Output nothing but the lines from the first line of the listing below through the line containing "see http://creativecommons.org/licenses/by/3.0/", printed exactly and free of pictures.

==*==

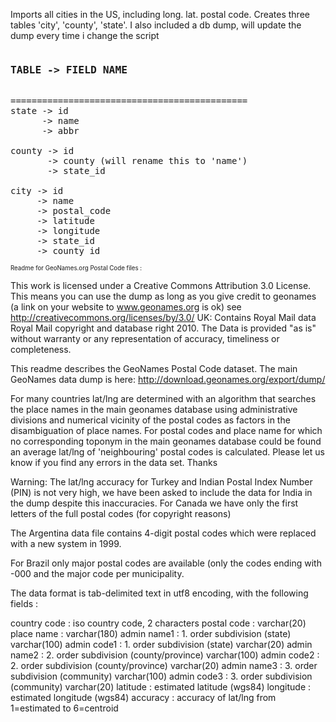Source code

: <p>Imports all cities in the US, including long. lat. postal code. 
Creates three tables 'city', 'county', 'state'. I also included a db dump,
will update the dump every time i change the script</p> 

<pre>
<h3>TABLE -> FIELD NAME</h3>
=============================================
state -> id
	  -> name
	  -> abbr

county -> id
	   -> county (will rename this to 'name')
	   -> state_id 

city -> id
	 -> name
	 -> postal_code
	 -> latitude
	 -> longitude
	 -> state_id
	 -> county_id
</pre>

<sub><sub>Readme for GeoNames.org Postal Code files :

This work is licensed under a Creative Commons Attribution 3.0 License.
This means you can use the dump as long as you give credit to geonames (a link on your website to www.geonames.org is ok)
see http://creativecommons.org/licenses/by/3.0/
UK: Contains Royal Mail data Royal Mail copyright and database right 2010.
The Data is provided "as is" without warranty or any representation of accuracy, timeliness or completeness.

This readme describes the GeoNames Postal Code dataset.
The main GeoNames data dump is here: http://download.geonames.org/export/dump/


For many countries lat/lng are determined with an algorithm that searches the place names in the main geonames database 
using administrative divisions and numerical vicinity of the postal codes as factors in the disambiguation of place names. 
For postal codes and place name for which no corresponding toponym in the main geonames database could be found an average 
lat/lng of 'neighbouring' postal codes is calculated.
Please let us know if you find any errors in the data set. Thanks

Warning:
  The lat/lng accuracy for Turkey and Indian Postal Index Number (PIN) is not very high, we have been asked to include the data for India in the dump despite this inaccuracies.
For Canada we have only the first letters of the full postal codes (for copyright reasons)

The Argentina data file contains 4-digit postal codes which were replaced with a new system in 1999.

For Brazil only major postal codes are available (only the codes ending with -000 and the major code per municipality.

The data format is tab-delimited text in utf8 encoding, with the following fields :

country code      : iso country code, 2 characters
postal code       : varchar(20)
place name        : varchar(180)
admin name1       : 1. order subdivision (state) varchar(100)
admin code1       : 1. order subdivision (state) varchar(20)
admin name2       : 2. order subdivision (county/province) varchar(100)
admin code2       : 2. order subdivision (county/province) varchar(20)
admin name3       : 3. order subdivision (community) varchar(100)
admin code3       : 3. order subdivision (community) varchar(20)
latitude          : estimated latitude (wgs84)
longitude         : estimated longitude (wgs84)
accuracy          : accuracy of lat/lng from 1=estimated to 6=centroid
<sub><sub>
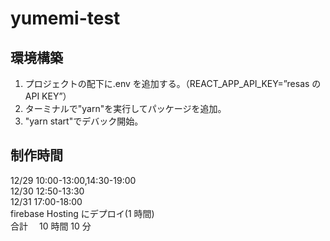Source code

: # yumemi-test

## 環境構築

1. プロジェクトの配下に.env を追加する。（REACT_APP_API_KEY=”resas の API KEY”）
2. ターミナルで"yarn"を実行してパッケージを追加。
3. "yarn start"でデバック開始。

## 制作時間

12/29 10:00-13:00,14:30-19:00<br>
12/30 12:50-13:30<br>
12/31 17:00-18:00<br>
firebase Hosting にデプロイ(1 時間)<br>
合計　 10 時間 10 分<br>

==*==

* _Your response_:
Source code

: <p>Imports all cities in the US, including long. lat. postal code. 
Creates three tables 'city', 'county', 'state'. I also included a db dump,
will update the dump every time i change the script</p> 

<pre>
<h3>TABLE -> FIELD NAME</h3>
=============================================
state -> id
	  -> name
	  -> abbr

county -> id
	   -> county (will rename this to 'name')
	   -> state_id 

city -> id
	 -> name
	 -> postal_code
	 -> latitude
	 -> longitude
	 -> state_id
	 -> county_id
</pre>

<sub><sub>Readme for GeoNames.org Postal Code files :

This work is licensed under a Creative Commons Attribution 3.0 License.
This means you can use the dump as long as you give credit to geonames (a link on your website to www.geonames.org is ok)
see http://creativecommons.org/licenses/by/3.0/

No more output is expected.